** Problem **
From the first line onward, reproduce the records exactly; the final line to include is the one holding "Moguće je filtrirati".

** Records supplied **
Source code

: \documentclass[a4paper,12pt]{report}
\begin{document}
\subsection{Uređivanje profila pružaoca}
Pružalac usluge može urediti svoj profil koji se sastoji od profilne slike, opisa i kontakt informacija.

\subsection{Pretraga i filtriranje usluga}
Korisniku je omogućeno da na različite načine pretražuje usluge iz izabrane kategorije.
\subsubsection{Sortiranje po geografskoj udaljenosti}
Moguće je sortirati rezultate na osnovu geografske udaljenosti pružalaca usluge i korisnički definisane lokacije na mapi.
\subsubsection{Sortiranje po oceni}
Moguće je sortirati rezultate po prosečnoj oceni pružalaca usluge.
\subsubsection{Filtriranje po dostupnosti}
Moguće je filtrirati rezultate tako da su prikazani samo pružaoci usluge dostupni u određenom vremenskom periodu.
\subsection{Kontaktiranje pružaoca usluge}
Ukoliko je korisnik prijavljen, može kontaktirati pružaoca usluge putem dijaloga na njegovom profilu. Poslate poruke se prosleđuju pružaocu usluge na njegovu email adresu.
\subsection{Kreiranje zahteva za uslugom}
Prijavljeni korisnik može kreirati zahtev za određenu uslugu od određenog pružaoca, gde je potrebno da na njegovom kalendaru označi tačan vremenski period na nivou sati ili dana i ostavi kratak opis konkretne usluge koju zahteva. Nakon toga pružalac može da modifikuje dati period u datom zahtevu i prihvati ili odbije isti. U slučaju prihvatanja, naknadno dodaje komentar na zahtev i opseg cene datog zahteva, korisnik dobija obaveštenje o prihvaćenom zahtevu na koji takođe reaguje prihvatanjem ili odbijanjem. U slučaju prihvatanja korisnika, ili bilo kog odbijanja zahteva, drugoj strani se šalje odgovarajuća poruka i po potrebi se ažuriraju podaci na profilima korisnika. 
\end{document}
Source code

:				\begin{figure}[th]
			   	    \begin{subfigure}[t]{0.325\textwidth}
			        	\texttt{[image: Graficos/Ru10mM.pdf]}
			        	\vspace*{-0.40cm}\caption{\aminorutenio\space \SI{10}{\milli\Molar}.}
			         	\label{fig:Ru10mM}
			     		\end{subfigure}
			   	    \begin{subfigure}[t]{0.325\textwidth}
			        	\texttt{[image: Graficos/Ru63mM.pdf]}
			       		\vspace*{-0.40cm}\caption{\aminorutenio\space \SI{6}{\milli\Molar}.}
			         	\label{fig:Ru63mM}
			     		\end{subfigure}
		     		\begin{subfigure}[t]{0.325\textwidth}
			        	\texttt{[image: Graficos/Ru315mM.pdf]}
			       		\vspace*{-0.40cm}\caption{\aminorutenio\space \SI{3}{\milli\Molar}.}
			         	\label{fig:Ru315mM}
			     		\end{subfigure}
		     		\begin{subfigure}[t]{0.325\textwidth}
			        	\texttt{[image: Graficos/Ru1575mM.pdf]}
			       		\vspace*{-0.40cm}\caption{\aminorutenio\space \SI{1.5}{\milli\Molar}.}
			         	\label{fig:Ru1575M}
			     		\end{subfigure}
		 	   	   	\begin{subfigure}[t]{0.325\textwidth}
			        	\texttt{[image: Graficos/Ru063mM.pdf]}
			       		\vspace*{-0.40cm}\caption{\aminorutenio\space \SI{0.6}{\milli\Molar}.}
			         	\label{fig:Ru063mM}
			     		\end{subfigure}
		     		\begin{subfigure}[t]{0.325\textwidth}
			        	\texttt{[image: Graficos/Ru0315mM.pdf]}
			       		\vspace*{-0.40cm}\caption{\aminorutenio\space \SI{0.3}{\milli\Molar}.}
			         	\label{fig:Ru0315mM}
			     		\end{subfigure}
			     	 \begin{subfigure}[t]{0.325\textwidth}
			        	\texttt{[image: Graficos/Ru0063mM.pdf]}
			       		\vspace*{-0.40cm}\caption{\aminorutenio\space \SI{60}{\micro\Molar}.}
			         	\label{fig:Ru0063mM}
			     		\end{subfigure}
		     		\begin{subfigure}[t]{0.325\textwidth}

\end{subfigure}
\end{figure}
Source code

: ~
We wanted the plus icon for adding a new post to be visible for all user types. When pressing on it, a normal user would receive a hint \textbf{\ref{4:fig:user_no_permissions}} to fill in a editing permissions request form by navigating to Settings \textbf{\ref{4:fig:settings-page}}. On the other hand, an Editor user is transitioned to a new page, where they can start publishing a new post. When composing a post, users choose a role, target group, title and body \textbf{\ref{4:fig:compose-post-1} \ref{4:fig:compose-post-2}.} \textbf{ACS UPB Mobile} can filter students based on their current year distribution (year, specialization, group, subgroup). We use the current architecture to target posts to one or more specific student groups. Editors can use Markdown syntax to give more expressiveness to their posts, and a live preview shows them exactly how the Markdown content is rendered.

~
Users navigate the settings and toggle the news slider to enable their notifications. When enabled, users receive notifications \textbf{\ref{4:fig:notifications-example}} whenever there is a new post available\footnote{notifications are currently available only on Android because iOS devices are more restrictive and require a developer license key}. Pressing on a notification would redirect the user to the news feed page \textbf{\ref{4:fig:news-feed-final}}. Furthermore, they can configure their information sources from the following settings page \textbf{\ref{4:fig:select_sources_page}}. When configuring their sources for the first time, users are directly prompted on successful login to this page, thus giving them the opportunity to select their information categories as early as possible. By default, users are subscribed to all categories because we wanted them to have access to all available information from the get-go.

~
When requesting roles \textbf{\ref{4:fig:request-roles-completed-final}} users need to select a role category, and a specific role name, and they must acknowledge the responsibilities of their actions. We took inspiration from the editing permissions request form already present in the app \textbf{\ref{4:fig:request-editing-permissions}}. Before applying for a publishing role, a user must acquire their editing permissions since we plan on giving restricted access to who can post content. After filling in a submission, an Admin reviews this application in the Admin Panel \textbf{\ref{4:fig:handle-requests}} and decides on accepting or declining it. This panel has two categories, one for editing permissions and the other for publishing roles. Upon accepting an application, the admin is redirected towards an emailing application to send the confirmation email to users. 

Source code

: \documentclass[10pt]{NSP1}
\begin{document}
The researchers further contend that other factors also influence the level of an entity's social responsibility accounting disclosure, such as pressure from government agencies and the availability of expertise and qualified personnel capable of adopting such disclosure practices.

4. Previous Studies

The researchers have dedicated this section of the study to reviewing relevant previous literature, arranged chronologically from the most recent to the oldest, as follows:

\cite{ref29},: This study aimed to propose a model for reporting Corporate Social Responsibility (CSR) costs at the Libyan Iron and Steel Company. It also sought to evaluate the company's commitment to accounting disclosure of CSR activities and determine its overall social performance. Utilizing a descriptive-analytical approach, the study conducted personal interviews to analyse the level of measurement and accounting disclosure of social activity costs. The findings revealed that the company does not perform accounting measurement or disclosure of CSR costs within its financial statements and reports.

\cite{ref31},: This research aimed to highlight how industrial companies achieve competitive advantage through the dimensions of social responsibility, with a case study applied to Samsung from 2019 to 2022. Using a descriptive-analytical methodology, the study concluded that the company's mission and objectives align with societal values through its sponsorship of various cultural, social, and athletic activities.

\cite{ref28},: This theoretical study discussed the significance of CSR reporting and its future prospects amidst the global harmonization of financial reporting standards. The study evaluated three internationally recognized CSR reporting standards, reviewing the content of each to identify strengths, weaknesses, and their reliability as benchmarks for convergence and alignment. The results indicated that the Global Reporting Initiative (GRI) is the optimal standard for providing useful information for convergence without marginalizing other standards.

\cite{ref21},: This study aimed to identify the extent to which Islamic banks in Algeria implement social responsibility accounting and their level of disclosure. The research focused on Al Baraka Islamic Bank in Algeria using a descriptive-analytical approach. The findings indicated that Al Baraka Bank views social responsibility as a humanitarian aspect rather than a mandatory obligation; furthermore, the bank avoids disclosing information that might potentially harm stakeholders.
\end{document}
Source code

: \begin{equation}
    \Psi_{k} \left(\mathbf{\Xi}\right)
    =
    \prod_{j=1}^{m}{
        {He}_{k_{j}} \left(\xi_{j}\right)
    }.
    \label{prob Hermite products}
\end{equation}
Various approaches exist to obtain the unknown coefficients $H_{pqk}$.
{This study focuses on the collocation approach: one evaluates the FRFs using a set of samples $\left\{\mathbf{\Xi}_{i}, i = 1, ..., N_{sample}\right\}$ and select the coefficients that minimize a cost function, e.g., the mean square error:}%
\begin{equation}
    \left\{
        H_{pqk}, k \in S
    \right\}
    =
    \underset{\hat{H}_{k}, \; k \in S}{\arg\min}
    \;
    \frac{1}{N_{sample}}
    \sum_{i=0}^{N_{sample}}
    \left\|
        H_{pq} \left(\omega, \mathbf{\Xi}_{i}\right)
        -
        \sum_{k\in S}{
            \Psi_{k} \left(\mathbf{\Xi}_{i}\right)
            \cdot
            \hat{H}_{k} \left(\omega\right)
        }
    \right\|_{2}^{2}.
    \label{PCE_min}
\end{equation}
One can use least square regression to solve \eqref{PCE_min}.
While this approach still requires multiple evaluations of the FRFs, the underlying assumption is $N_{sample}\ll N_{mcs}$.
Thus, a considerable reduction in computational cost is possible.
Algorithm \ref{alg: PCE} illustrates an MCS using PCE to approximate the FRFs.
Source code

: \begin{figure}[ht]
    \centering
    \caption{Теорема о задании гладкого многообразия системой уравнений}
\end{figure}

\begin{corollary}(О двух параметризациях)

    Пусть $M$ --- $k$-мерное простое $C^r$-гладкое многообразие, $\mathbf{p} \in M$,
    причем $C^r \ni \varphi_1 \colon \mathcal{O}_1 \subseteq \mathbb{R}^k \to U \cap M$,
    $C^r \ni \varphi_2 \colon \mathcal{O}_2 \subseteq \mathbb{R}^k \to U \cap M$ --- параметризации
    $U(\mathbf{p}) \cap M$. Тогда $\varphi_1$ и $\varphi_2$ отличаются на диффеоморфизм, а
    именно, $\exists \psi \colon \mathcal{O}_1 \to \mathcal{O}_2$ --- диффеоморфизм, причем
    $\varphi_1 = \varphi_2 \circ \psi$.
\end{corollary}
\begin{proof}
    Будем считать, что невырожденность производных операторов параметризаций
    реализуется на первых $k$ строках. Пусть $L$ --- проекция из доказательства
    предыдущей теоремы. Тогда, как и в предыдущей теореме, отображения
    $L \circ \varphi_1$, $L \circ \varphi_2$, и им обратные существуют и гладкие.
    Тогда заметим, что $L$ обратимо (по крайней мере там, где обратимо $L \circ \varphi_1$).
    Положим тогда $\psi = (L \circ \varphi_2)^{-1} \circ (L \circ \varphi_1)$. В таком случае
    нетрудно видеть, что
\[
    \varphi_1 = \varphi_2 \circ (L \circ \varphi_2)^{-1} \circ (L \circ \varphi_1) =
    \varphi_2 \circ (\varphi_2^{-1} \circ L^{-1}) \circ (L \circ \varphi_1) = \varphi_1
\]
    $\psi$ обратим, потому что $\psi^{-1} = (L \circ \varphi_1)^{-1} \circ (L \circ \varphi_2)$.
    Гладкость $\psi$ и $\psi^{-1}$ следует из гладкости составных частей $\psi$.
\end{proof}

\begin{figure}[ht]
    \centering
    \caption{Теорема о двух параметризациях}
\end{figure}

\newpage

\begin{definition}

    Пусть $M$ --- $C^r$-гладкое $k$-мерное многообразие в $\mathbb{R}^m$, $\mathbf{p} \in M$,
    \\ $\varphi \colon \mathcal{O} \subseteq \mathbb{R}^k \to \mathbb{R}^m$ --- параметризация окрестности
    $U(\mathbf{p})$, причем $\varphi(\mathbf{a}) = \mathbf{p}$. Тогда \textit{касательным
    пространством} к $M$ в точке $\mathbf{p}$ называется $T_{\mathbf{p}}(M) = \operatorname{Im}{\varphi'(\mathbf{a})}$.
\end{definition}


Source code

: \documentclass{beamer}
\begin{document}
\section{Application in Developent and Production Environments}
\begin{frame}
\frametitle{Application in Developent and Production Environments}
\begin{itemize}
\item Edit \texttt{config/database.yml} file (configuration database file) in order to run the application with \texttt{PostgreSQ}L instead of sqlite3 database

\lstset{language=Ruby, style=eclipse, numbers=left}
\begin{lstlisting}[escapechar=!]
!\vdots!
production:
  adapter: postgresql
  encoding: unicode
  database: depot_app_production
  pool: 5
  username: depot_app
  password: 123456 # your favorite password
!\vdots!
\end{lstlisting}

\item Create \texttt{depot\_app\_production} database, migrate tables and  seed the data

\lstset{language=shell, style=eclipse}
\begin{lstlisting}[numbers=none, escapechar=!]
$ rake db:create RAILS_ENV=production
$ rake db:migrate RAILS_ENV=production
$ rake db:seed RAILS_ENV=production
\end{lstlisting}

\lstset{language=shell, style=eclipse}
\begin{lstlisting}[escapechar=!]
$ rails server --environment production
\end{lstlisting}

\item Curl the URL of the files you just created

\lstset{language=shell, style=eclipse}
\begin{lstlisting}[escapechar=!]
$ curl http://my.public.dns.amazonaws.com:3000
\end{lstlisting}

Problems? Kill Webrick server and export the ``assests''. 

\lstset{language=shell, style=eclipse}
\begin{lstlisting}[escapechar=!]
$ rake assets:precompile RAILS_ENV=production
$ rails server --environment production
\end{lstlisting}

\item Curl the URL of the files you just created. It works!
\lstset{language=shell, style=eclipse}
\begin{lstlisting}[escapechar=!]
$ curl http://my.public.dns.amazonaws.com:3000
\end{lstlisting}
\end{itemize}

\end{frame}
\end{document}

** The completed task **
Source code

: \documentclass[a4paper,12pt]{report}
\begin{document}
\subsection{Uređivanje profila pružaoca}
Pružalac usluge može urediti svoj profil koji se sastoji od profilne slike, opisa i kontakt informacija.

\subsection{Pretraga i filtriranje usluga}
Korisniku je omogućeno da na različite načine pretražuje usluge iz izabrane kategorije.
\subsubsection{Sortiranje po geografskoj udaljenosti}
Moguće je sortirati rezultate na osnovu geografske udaljenosti pružalaca usluge i korisnički definisane lokacije na mapi.
\subsubsection{Sortiranje po oceni}
Moguće je sortirati rezultate po prosečnoj oceni pružalaca usluge.
\subsubsection{Filtriranje po dostupnosti}
Moguće je filtrirati rezultate tako da su prikazani samo pružaoci usluge dostupni u određenom vremenskom periodu.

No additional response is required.